Now the idea is to load the flattened JSON dictionary into a DataFrame that we’re going to save in a HDF5 file.

I’m assuming that during scraping we appended each record to the JSON, so we have one dictionary per line:

def json_to_hdf(input_file, output_file):
    
    with pd.HDFStore(output_file) as store:
        with open(input_file, "r") as json_file:
            for i, line in enumerate(json_file):
                try:
                    flat_data = flatten_json(ujson.loads(line))
                    df = pd.DataFrame.from_dict([flat_data])
                    store.append('observations', df)
                except:
                    pass

Let’s break this down.

Line 3: we initialize the HDFStore, this is the HDF5 file, it’s handling the file writing and everything.

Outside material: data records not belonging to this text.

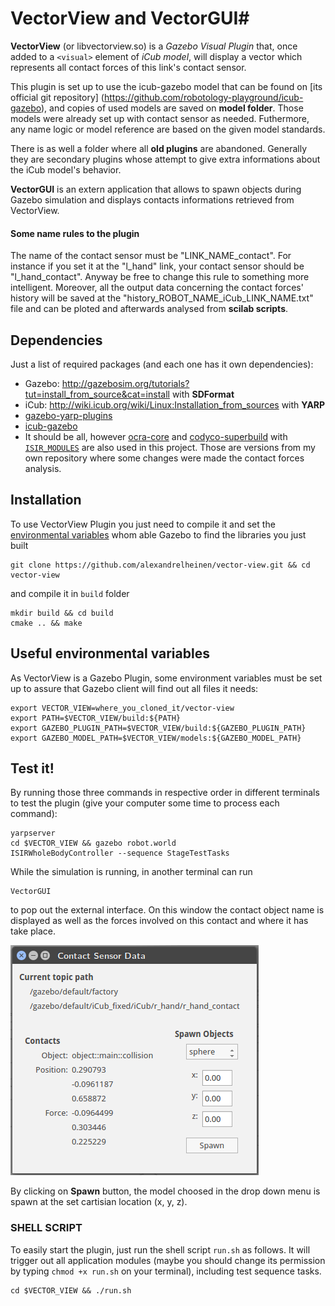 # VectorView and VectorGUI#

**VectorView** (or libvectorview.so) is a *Gazebo Visual Plugin* that, once added to a `<visual>` element of *iCub model*, will display a vector which represents all contact forces of this link's contact sensor.

This plugin is set up to use the icub-gazebo model that can be found on [its official git repository] (https://github.com/robotology-playground/icub-gazebo), and copies of used models are saved on **model folder**. Those models were already set up with contact sensor as needed. Futhermore, any name logic or model reference are based on the given model standards.

There is as well a folder where all **old plugins** are abandoned. Generally they are secondary plugins whose attempt to give extra informations about the iCub model's behavior.

**VectorGUI** is an extern application that allows to spawn objects during Gazebo simulation and displays contacts informations retrieved from VectorView.

#### Some name rules to the plugin ####
The name of the contact sensor must be "LINK_NAME_contact". For instance if you set it at the "l_hand" link, your contact sensor should be "l_hand_contact". Anyway be free to change this rule to something more intelligent. Moreover, all the output data concerning the contact forces' history will be saved at the "history_ROBOT_NAME_iCub_LINK_NAME.txt" file and can be ploted and afterwards analysed from **scilab scripts**.

## Dependencies ##

Just a list of required packages (and each one has it own dependencies):
 * Gazebo: http://gazebosim.org/tutorials?tut=install_from_source&cat=install with **SDFormat**
 * iCub: http://wiki.icub.org/wiki/Linux:Installation_from_sources with **YARP**
 * [gazebo-yarp-plugins](https://github.com/robotology/gazebo-yarp-plugins)
 * [icub-gazebo](https://github.com/robotology-playground/icub-gazebo)
 * It should be all, however [ocra-core](https://github.com/ocra-recipes/ocra-core) and [codyco-superbuild](https://github.com/alexandrelheinen/codyco-superbuild) with [`ISIR_MODULES`](https://github.com/alexandrelheinen/codyco-superbuild#a-note-on-ocra-wbi-plugins) are also used in this project. Those are versions from my own repository where some changes were made the contact forces analysis.

## Installation ##

To use VectorView Plugin you just need to compile it and set the [environmental variables](#useful-environment-variables) whom able Gazebo to find the libraries you just built
```
git clone https://github.com/alexandrelheinen/vector-view.git && cd vector-view
```
and compile it in `build` folder
```
mkdir build && cd build
cmake .. && make
```
## Useful environmental variables ##

As VectorView is a Gazebo Plugin, some environment variables must be set up to assure that Gazebo client will find out all files it needs:
```
export VECTOR_VIEW=where_you_cloned_it/vector-view
export PATH=$VECTOR_VIEW/build:${PATH}
export GAZEBO_PLUGIN_PATH=$VECTOR_VIEW/build:${GAZEBO_PLUGIN_PATH}
export GAZEBO_MODEL_PATH=$VECTOR_VIEW/models:${GAZEBO_MODEL_PATH}
```
## Test it! ##

By running those three commands in respective order in different terminals to test the plugin (give your computer some time to process each command):
```
yarpserver
cd $VECTOR_VIEW && gazebo robot.world
ISIRWholeBodyController --sequence StageTestTasks
```

While the simulation is running, in another terminal can run
```
VectorGUI
```
to pop out the external interface. On this window the contact object name is displayed as well as the forces involved on this contact and where it has take place.

![interface window example](/images/gui_example.png "Interface window example")

By clicking on **Spawn** button, the model choosed in the drop down menu is spawn at the set cartisian location (x, y, z).

### SHELL SCRIPT ###

To easily start the plugin, just run the shell script `run.sh` as follows. It will trigger out all application modules (maybe you should change its permission by typing `chmod +x run.sh` on your terminal), including test sequence tasks.
```
cd $VECTOR_VIEW && ./run.sh
```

Lines 4 & 5: we open the file and read it line per line

Line 7: we transform the line into a JSON dictionary and then we flatten it

Line 8: we transform the flatten dictionary into a Pandas DataFrame

Line 9: we append this DataFrame into the HDFStore

Et voilà, you now have your data in a single HDF5 file, ready to be loaded for your statistical analysis or maybe to generate trading signals, remember, it’s optimized for Pandas and Numpy so it’ll be faster than reading from the original JSON file.